Although Clustering Coefficient alone is a powerful metric, it is local and unable to capture the overall topologies of the network. To gain a better view of the essential genes that play important roles in the network as a whole, Bottleneck is used complementary with Clustering Coefficient. Bottlenecks, genes with the highest betweenness centrality, control most of the information flow and interaction between proteins and are key connectors between regulatory pathways that are identified through Clustering Coefficient.

Together, Clustering Coefficient and Bottleneck are capable of considering multiple biological pathways, and improve on the performance of Degree from 78.75 to 88.24%. Not only does C-Index perform better than individual metrics, but it matches the performance of using all 12 metrics together with greatly reduced complexity and cost. The AUC of the overall top 10 biomarkers identified using all 12 metrics was 0.9064, as calculated in Stage I of this study. The AUC of the top 10 biomarkers identified using C-Index was 0.9027. It is as powerful as using all twelve, while much more efficient.

Our results indicate that the proposed C-Index is capable of capturing the most critical group of interactive genes that can early diagnose cancer. Our method of evaluating scoring methods is transformative and a breakthrough in applying topological analysis to biomarker identification.

Performance of C-Index in validation set

To validate the C-Index, we calculated the Integrated AUC of the metrics in the 20% validation set. As predicted, C-Index outperformed Degree and each of its components (Supplementary Table S3). Compared to Degree, the performance of using C-Index to select biomarkers increased by 25%. Clustering Coefficient alone improved on Degree by 22.4%. Compared to using all 82 genes found by all 12 metrics, the performance of using only genes found by C-Index is 40% higher. This demonstrates that the metrics that compose C-Index vastly improve on conventional ones, and are capable of identifying a concise list of significant genes most successfully. Benefiting from both metrics with close interactions locally and genes that lie on the critical paths linked globally, C-index can revolutionarily select the most representative group of biomarkers at a low computational cost for accurate diagnosis.

Machine learning validation of biomarkers and metrics

We further validated the above results with a random forest machine learning model to evaluate their capabilities to classify cancer from no cancer in the testing dataset. The model was trained in the 80% dataset, and validated in the 20% dataset. The model considers not only genetic attributes, but also clinical attributes such as age, gender, and smoking status that most impact the development of NSCLC to improve the accuracy of diagnosis. Literature studies often decouple genomic and clinical attributes in cancer prediction. To incorporate both types of attributes and provide a validation method that does not involve Integrated AUC, we design this clinicogenomic model to explore their potential for disease diagnosis.

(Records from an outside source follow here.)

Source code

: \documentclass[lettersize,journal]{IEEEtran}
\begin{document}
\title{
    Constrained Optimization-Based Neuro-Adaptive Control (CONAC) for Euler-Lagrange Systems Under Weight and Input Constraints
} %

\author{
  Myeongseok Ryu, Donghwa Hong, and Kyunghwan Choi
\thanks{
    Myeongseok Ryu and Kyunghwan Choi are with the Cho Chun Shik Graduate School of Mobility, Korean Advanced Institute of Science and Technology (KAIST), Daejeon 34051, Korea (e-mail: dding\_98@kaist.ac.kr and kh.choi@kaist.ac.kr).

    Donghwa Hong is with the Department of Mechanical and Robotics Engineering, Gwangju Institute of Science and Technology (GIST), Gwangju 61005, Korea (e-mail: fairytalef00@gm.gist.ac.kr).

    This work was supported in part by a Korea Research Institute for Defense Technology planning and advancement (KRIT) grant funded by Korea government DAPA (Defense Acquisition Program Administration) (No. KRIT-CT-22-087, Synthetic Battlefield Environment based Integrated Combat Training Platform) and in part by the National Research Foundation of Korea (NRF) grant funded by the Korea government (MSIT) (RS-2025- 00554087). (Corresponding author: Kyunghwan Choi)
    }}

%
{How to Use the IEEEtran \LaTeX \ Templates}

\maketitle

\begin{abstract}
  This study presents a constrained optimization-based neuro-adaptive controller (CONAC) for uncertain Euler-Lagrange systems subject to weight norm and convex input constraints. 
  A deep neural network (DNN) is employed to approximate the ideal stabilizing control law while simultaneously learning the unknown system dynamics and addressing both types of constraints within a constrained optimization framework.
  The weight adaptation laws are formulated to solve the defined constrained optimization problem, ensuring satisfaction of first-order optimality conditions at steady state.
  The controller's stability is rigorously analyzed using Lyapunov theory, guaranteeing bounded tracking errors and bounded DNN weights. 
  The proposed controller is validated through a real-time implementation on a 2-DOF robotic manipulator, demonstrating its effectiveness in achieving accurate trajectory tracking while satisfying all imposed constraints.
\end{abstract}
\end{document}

With the addition of the 4-gene signature, the purely clinical model was improved by 51% (Fig. 6a). Compared to using biomarkers alone, the addition of clinical variates also increased performance. The 4-gene model once again outperforms the top-10 gene model, validating the effectiveness of the signature. In addition to validating its ability to distinguish cancer from no cancer, the 4-gene model was further extended to diagnose early vs. late disease stage, as well as NSCLC stages I–IV with a multi-stage Cascading Model design that is described in greater detail in “Methods” (Fig. 6d).

Figure 6
figure 6

Machine learning validation of biomarkers and metrics.

C-Index outperformed the conventional metric by 25% and all the metrics together by 37% (Fig. 6b). Utilizing all metrics suffered from the existence of outliers and inaccuracy. Degree, on the other side of the spectrum, was unable to identify a complete set of genes that could accurately capture the interactions of the network and thus performed poorly.

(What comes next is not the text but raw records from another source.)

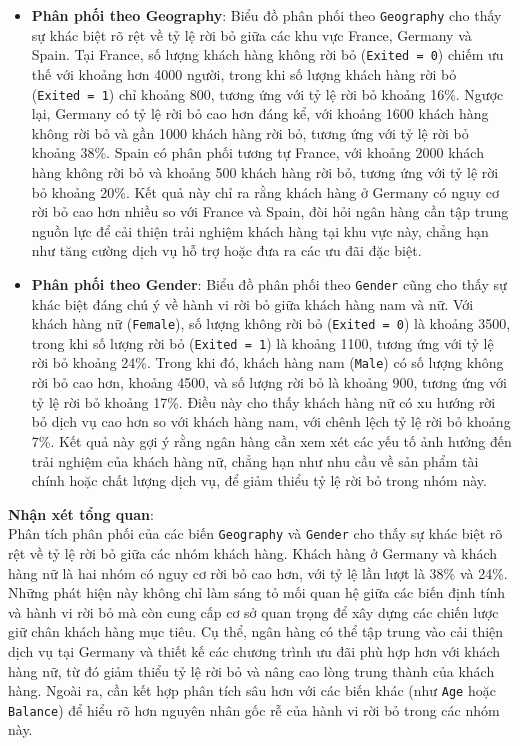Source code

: \documentclass[
]{article}
\begin{document}
\begin{itemize}
\item
  \textbf{Phân phối theo Geography}: Biểu đồ phân phối theo
  \texttt{Geography} cho thấy sự khác biệt rõ rệt về tỷ lệ rời bỏ giữa
  các khu vực France, Germany và Spain. Tại France, số lượng khách hàng
  không rời bỏ (\texttt{Exited\ =\ 0}) chiếm ưu thế với khoảng hơn 4000
  người, trong khi số lượng khách hàng rời bỏ (\texttt{Exited\ =\ 1})
  chỉ khoảng 800, tương ứng với tỷ lệ rời bỏ khoảng 16\%. Ngược lại,
  Germany có tỷ lệ rời bỏ cao hơn đáng kể, với khoảng 1600 khách hàng
  không rời bỏ và gần 1000 khách hàng rời bỏ, tương ứng với tỷ lệ rời bỏ
  khoảng 38\%. Spain có phân phối tương tự France, với khoảng 2000 khách
  hàng không rời bỏ và khoảng 500 khách hàng rời bỏ, tương ứng với tỷ lệ
  rời bỏ khoảng 20\%. Kết quả này chỉ ra rằng khách hàng ở Germany có
  nguy cơ rời bỏ cao hơn nhiều so với France và Spain, đòi hỏi ngân hàng
  cần tập trung nguồn lực để cải thiện trải nghiệm khách hàng tại khu
  vực này, chẳng hạn như tăng cường dịch vụ hỗ trợ hoặc đưa ra các ưu
  đãi đặc biệt.
\item
  \textbf{Phân phối theo Gender}: Biểu đồ phân phối theo \texttt{Gender}
  cũng cho thấy sự khác biệt đáng chú ý về hành vi rời bỏ giữa khách
  hàng nam và nữ. Với khách hàng nữ (\texttt{Female}), số lượng không
  rời bỏ (\texttt{Exited\ =\ 0}) là khoảng 3500, trong khi số lượng rời
  bỏ (\texttt{Exited\ =\ 1}) là khoảng 1100, tương ứng với tỷ lệ rời bỏ
  khoảng 24\%. Trong khi đó, khách hàng nam (\texttt{Male}) có số lượng
  không rời bỏ cao hơn, khoảng 4500, và số lượng rời bỏ là khoảng 900,
  tương ứng với tỷ lệ rời bỏ khoảng 17\%. Điều này cho thấy khách hàng
  nữ có xu hướng rời bỏ dịch vụ cao hơn so với khách hàng nam, với chênh
  lệch tỷ lệ rời bỏ khoảng 7\%. Kết quả này gợi ý rằng ngân hàng cần xem
  xét các yếu tố ảnh hưởng đến trải nghiệm của khách hàng nữ, chẳng hạn
  như nhu cầu về sản phẩm tài chính hoặc chất lượng dịch vụ, để giảm
  thiểu tỷ lệ rời bỏ trong nhóm này.
\end{itemize}

\textbf{Nhận xét tổng quan}:\\
Phân tích phân phối của các biến \texttt{Geography} và \texttt{Gender}
cho thấy sự khác biệt rõ rệt về tỷ lệ rời bỏ giữa các nhóm khách hàng.
Khách hàng ở Germany và khách hàng nữ là hai nhóm có nguy cơ rời bỏ cao
hơn, với tỷ lệ lần lượt là 38\% và 24\%. Những phát hiện này không chỉ
làm sáng tỏ mối quan hệ giữa các biến định tính và hành vi rời bỏ mà còn
cung cấp cơ sở quan trọng để xây dựng các chiến lược giữ chân khách hàng
mục tiêu. Cụ thể, ngân hàng có thể tập trung vào cải thiện dịch vụ tại
Germany và thiết kế các chương trình ưu đãi phù hợp hơn với khách hàng
nữ, từ đó giảm thiểu tỷ lệ rời bỏ và nâng cao lòng trung thành của khách
hàng. Ngoài ra, cần kết hợp phân tích sâu hơn với các biến khác (như
\texttt{Age} hoặc \texttt{Balance}) để hiểu rõ hơn nguyên nhân gốc rễ
của hành vi rời bỏ trong các nhóm này.
\end{document}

Furthermore, validation was conducted not only on the testing set, but also on the TCGA LUSC and LUAD cancer datasets (Fig. 6c), obtained from UCSC Xena30, which were processed in the same manner as the GEO dataset. The pretrained 4-gene and C-Index models were assessed on their ability to discern between cancer and non-cancer cases in this new validation cohort. The 4-gene model achieved 96% accuracy, and the C-Index model achieved 94% accuracy. Both models exhibited high performance, supporting the efficacy of the metrics and signatures presented in this study.

Discussion

It is vitally important to identify critical biomarkers for exploring the pathogenesis of NSCLC, one of the deadliest cancers in the world. The key to improving prevention and early diagnosis is to find metrics and methods that can guide the effective yet cost efficient search of biomarkers.

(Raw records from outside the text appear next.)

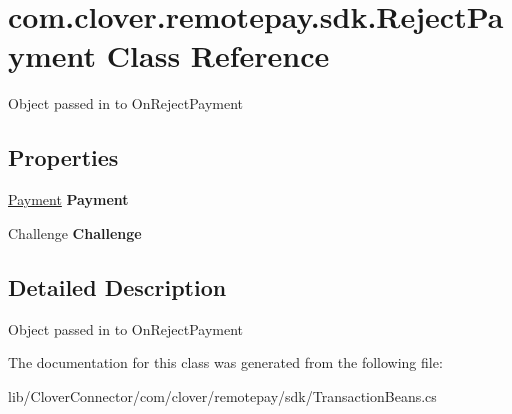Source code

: \hypertarget{classcom_1_1clover_1_1remotepay_1_1sdk_1_1_reject_payment}{}\section{com.\+clover.\+remotepay.\+sdk.\+Reject\+Payment Class Reference}
\label{classcom_1_1clover_1_1remotepay_1_1sdk_1_1_reject_payment}


Object passed in to On\+Reject\+Payment  


\subsection*{Properties}
\begin{DoxyCompactItemize}
\item 
\mbox{\label{classcom_1_1clover_1_1remotepay_1_1sdk_1_1_reject_payment_af2f407d26380d55c9c9a53258ab63f3e}} 
\hyperlink{classcom_1_1clover_1_1sdk_1_1v3_1_1payments_1_1_payment}{Payment} {\bfseries Payment}
\item 
\mbox{\label{classcom_1_1clover_1_1remotepay_1_1sdk_1_1_reject_payment_aca8efd480294c897b18376fef8a8bb48}} 
Challenge {\bfseries Challenge}
\end{DoxyCompactItemize}


\subsection{Detailed Description}
Object passed in to On\+Reject\+Payment 



The documentation for this class was generated from the following file\+:\begin{DoxyCompactItemize}
\item 
lib/\+Clover\+Connector/com/clover/remotepay/sdk/Transaction\+Beans.\+cs\end{DoxyCompactItemize}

There are several important findings from this study. First, through a series of functional, network, and statistical analyses, we identify a 4-gene biomarker signature consisting of AGER, CA4, RASIP1, and CAV1 that can be further explored as possible therapeutic targets for drug treatment. Second, we prove that the most widely used topological scoring metric, Degree, is not the best suited for biological networks. We instead propose C-Index, a novel composite index that combines Clustering Coefficient and Bottleneck to best capture the interactions in gene networks for high efficiency and performance. Our results solidify the connection between geometric connectivity and functional connectivity. For validating the C-Index and 4-gene signature, we exploited the use of a machine learning model that considers both genomic and clinical factors concurrently.

To the best of our knowledge, this is the first study that comprehensively evaluates all 12 topological network scoring metrics and their effectiveness in identifying cancer-related biomarkers in biological networks. Compared to previous studies that solely relied on popular metrics like Degree15,16,17, selected metrics without any validation or reasoning provided, or simply used all 12 metrics together6,25, which was shown to be inefficient in this study, our study thoroughly evaluates all 12 metrics using our proposed Integrated AUC. Moreover, many previous studies only used one metric or lacked effective metric composition, which is not enough to accurately quantify and characterize the disease network. Our study advances upon these studies by evaluating and validating different metric compositions to identify the most effective one for biological networks: the C-Index.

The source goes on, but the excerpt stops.